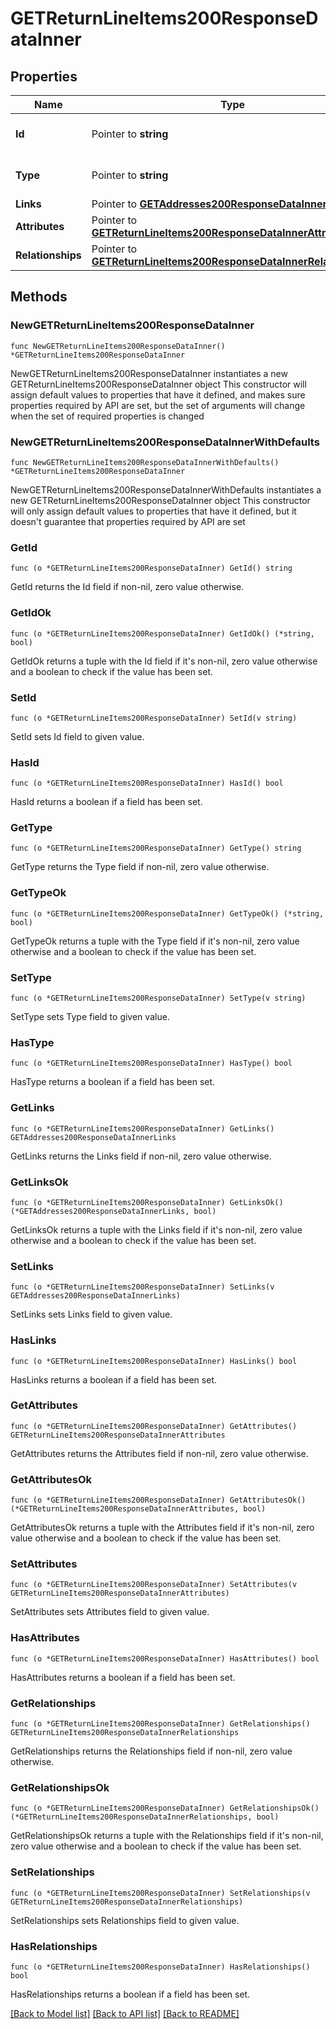 # GETReturnLineItems200ResponseDataInner

## Properties

Name | Type | Description | Notes
------------ | ------------- | ------------- | -------------
**Id** | Pointer to **string** | The resource&#39;s id | [optional] 
**Type** | Pointer to **string** | The resource&#39;s type | [optional] 
**Links** | Pointer to [**GETAddresses200ResponseDataInnerLinks**](GETAddresses200ResponseDataInnerLinks.md) |  | [optional] 
**Attributes** | Pointer to [**GETReturnLineItems200ResponseDataInnerAttributes**](GETReturnLineItems200ResponseDataInnerAttributes.md) |  | [optional] 
**Relationships** | Pointer to [**GETReturnLineItems200ResponseDataInnerRelationships**](GETReturnLineItems200ResponseDataInnerRelationships.md) |  | [optional] 

## Methods

### NewGETReturnLineItems200ResponseDataInner

`func NewGETReturnLineItems200ResponseDataInner() *GETReturnLineItems200ResponseDataInner`

NewGETReturnLineItems200ResponseDataInner instantiates a new GETReturnLineItems200ResponseDataInner object
This constructor will assign default values to properties that have it defined,
and makes sure properties required by API are set, but the set of arguments
will change when the set of required properties is changed

### NewGETReturnLineItems200ResponseDataInnerWithDefaults

`func NewGETReturnLineItems200ResponseDataInnerWithDefaults() *GETReturnLineItems200ResponseDataInner`

NewGETReturnLineItems200ResponseDataInnerWithDefaults instantiates a new GETReturnLineItems200ResponseDataInner object
This constructor will only assign default values to properties that have it defined,
but it doesn't guarantee that properties required by API are set

### GetId

`func (o *GETReturnLineItems200ResponseDataInner) GetId() string`

GetId returns the Id field if non-nil, zero value otherwise.

### GetIdOk

`func (o *GETReturnLineItems200ResponseDataInner) GetIdOk() (*string, bool)`

GetIdOk returns a tuple with the Id field if it's non-nil, zero value otherwise
and a boolean to check if the value has been set.

### SetId

`func (o *GETReturnLineItems200ResponseDataInner) SetId(v string)`

SetId sets Id field to given value.

### HasId

`func (o *GETReturnLineItems200ResponseDataInner) HasId() bool`

HasId returns a boolean if a field has been set.

### GetType

`func (o *GETReturnLineItems200ResponseDataInner) GetType() string`

GetType returns the Type field if non-nil, zero value otherwise.

### GetTypeOk

`func (o *GETReturnLineItems200ResponseDataInner) GetTypeOk() (*string, bool)`

GetTypeOk returns a tuple with the Type field if it's non-nil, zero value otherwise
and a boolean to check if the value has been set.

### SetType

`func (o *GETReturnLineItems200ResponseDataInner) SetType(v string)`

SetType sets Type field to given value.

### HasType

`func (o *GETReturnLineItems200ResponseDataInner) HasType() bool`

HasType returns a boolean if a field has been set.

### GetLinks

`func (o *GETReturnLineItems200ResponseDataInner) GetLinks() GETAddresses200ResponseDataInnerLinks`

GetLinks returns the Links field if non-nil, zero value otherwise.

### GetLinksOk

`func (o *GETReturnLineItems200ResponseDataInner) GetLinksOk() (*GETAddresses200ResponseDataInnerLinks, bool)`

GetLinksOk returns a tuple with the Links field if it's non-nil, zero value otherwise
and a boolean to check if the value has been set.

### SetLinks

`func (o *GETReturnLineItems200ResponseDataInner) SetLinks(v GETAddresses200ResponseDataInnerLinks)`

SetLinks sets Links field to given value.

### HasLinks

`func (o *GETReturnLineItems200ResponseDataInner) HasLinks() bool`

HasLinks returns a boolean if a field has been set.

### GetAttributes

`func (o *GETReturnLineItems200ResponseDataInner) GetAttributes() GETReturnLineItems200ResponseDataInnerAttributes`

GetAttributes returns the Attributes field if non-nil, zero value otherwise.

### GetAttributesOk

`func (o *GETReturnLineItems200ResponseDataInner) GetAttributesOk() (*GETReturnLineItems200ResponseDataInnerAttributes, bool)`

GetAttributesOk returns a tuple with the Attributes field if it's non-nil, zero value otherwise
and a boolean to check if the value has been set.

### SetAttributes

`func (o *GETReturnLineItems200ResponseDataInner) SetAttributes(v GETReturnLineItems200ResponseDataInnerAttributes)`

SetAttributes sets Attributes field to given value.

### HasAttributes

`func (o *GETReturnLineItems200ResponseDataInner) HasAttributes() bool`

HasAttributes returns a boolean if a field has been set.

### GetRelationships

`func (o *GETReturnLineItems200ResponseDataInner) GetRelationships() GETReturnLineItems200ResponseDataInnerRelationships`

GetRelationships returns the Relationships field if non-nil, zero value otherwise.

### GetRelationshipsOk

`func (o *GETReturnLineItems200ResponseDataInner) GetRelationshipsOk() (*GETReturnLineItems200ResponseDataInnerRelationships, bool)`

GetRelationshipsOk returns a tuple with the Relationships field if it's non-nil, zero value otherwise
and a boolean to check if the value has been set.

### SetRelationships

`func (o *GETReturnLineItems200ResponseDataInner) SetRelationships(v GETReturnLineItems200ResponseDataInnerRelationships)`

SetRelationships sets Relationships field to given value.

### HasRelationships

`func (o *GETReturnLineItems200ResponseDataInner) HasRelationships() bool`

HasRelationships returns a boolean if a field has been set.


[[Back to Model list]](../README.md#documentation-for-models) [[Back to API list]](../README.md#documentation-for-api-endpoints) [[Back to README]](../README.md)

- - -

Exercise goal:
Please print each entry exactly as given and keep pictures out of it.

Completed exercise:
 # GETReturnLineItems200ResponseDataInner

## Properties

Name | Type | Description | Notes
------------ | ------------- | ------------- | -------------
**Id** | Pointer to **string** | The resource&#39;s id | [optional] 
**Type** | Pointer to **string** | The resource&#39;s type | [optional] 
**Links** | Pointer to [**GETAddresses200ResponseDataInnerLinks**](GETAddresses200ResponseDataInnerLinks.md) |  | [optional] 
**Attributes** | Pointer to [**GETReturnLineItems200ResponseDataInnerAttributes**](GETReturnLineItems200ResponseDataInnerAttributes.md) |  | [optional] 
**Relationships** | Pointer to [**GETReturnLineItems200ResponseDataInnerRelationships**](GETReturnLineItems200ResponseDataInnerRelationships.md) |  | [optional] 

## Methods

### NewGETReturnLineItems200ResponseDataInner

`func NewGETReturnLineItems200ResponseDataInner() *GETReturnLineItems200ResponseDataInner`

NewGETReturnLineItems200ResponseDataInner instantiates a new GETReturnLineItems200ResponseDataInner object
This constructor will assign default values to properties that have it defined,
and makes sure properties required by API are set, but the set of arguments
will change when the set of required properties is changed

### NewGETReturnLineItems200ResponseDataInnerWithDefaults

`func NewGETReturnLineItems200ResponseDataInnerWithDefaults() *GETReturnLineItems200ResponseDataInner`

NewGETReturnLineItems200ResponseDataInnerWithDefaults instantiates a new GETReturnLineItems200ResponseDataInner object
This constructor will only assign default values to properties that have it defined,
but it doesn't guarantee that properties required by API are set

### GetId

`func (o *GETReturnLineItems200ResponseDataInner) GetId() string`

GetId returns the Id field if non-nil, zero value otherwise.

### GetIdOk

`func (o *GETReturnLineItems200ResponseDataInner) GetIdOk() (*string, bool)`

GetIdOk returns a tuple with the Id field if it's non-nil, zero value otherwise
and a boolean to check if the value has been set.

### SetId

`func (o *GETReturnLineItems200ResponseDataInner) SetId(v string)`

SetId sets Id field to given value.

### HasId

`func (o *GETReturnLineItems200ResponseDataInner) HasId() bool`

HasId returns a boolean if a field has been set.

### GetType

`func (o *GETReturnLineItems200ResponseDataInner) GetType() string`

GetType returns the Type field if non-nil, zero value otherwise.

### GetTypeOk

`func (o *GETReturnLineItems200ResponseDataInner) GetTypeOk() (*string, bool)`

GetTypeOk returns a tuple with the Type field if it's non-nil, zero value otherwise
and a boolean to check if the value has been set.

### SetType

`func (o *GETReturnLineItems200ResponseDataInner) SetType(v string)`

SetType sets Type field to given value.

### HasType

`func (o *GETReturnLineItems200ResponseDataInner) HasType() bool`

HasType returns a boolean if a field has been set.

### GetLinks

`func (o *GETReturnLineItems200ResponseDataInner) GetLinks() GETAddresses200ResponseDataInnerLinks`

GetLinks returns the Links field if non-nil, zero value otherwise.

### GetLinksOk

`func (o *GETReturnLineItems200ResponseDataInner) GetLinksOk() (*GETAddresses200ResponseDataInnerLinks, bool)`

GetLinksOk returns a tuple with the Links field if it's non-nil, zero value otherwise
and a boolean to check if the value has been set.

### SetLinks

`func (o *GETReturnLineItems200ResponseDataInner) SetLinks(v GETAddresses200ResponseDataInnerLinks)`

SetLinks sets Links field to given value.

### HasLinks

`func (o *GETReturnLineItems200ResponseDataInner) HasLinks() bool`

HasLinks returns a boolean if a field has been set.

### GetAttributes

`func (o *GETReturnLineItems200ResponseDataInner) GetAttributes() GETReturnLineItems200ResponseDataInnerAttributes`

GetAttributes returns the Attributes field if non-nil, zero value otherwise.

### GetAttributesOk

`func (o *GETReturnLineItems200ResponseDataInner) GetAttributesOk() (*GETReturnLineItems200ResponseDataInnerAttributes, bool)`

GetAttributesOk returns a tuple with the Attributes field if it's non-nil, zero value otherwise
and a boolean to check if the value has been set.

### SetAttributes

`func (o *GETReturnLineItems200ResponseDataInner) SetAttributes(v GETReturnLineItems200ResponseDataInnerAttributes)`

SetAttributes sets Attributes field to given value.

### HasAttributes

`func (o *GETReturnLineItems200ResponseDataInner) HasAttributes() bool`

HasAttributes returns a boolean if a field has been set.

### GetRelationships

`func (o *GETReturnLineItems200ResponseDataInner) GetRelationships() GETReturnLineItems200ResponseDataInnerRelationships`

GetRelationships returns the Relationships field if non-nil, zero value otherwise.

### GetRelationshipsOk

`func (o *GETReturnLineItems200ResponseDataInner) GetRelationshipsOk() (*GETReturnLineItems200ResponseDataInnerRelationships, bool)`

GetRelationshipsOk returns a tuple with the Relationships field if it's non-nil, zero value otherwise
and a boolean to check if the value has been set.

### SetRelationships

`func (o *GETReturnLineItems200ResponseDataInner) SetRelationships(v GETReturnLineItems200ResponseDataInnerRelationships)`

SetRelationships sets Relationships field to given value.

### HasRelationships

`func (o *GETReturnLineItems200ResponseDataInner) HasRelationships() bool`

HasRelationships returns a boolean if a field has been set.


[[Back to Model list]](../README.md#documentation-for-models) [[Back to API list]](../README.md#documentation-for-api-endpoints) [[Back to README]](../README.md)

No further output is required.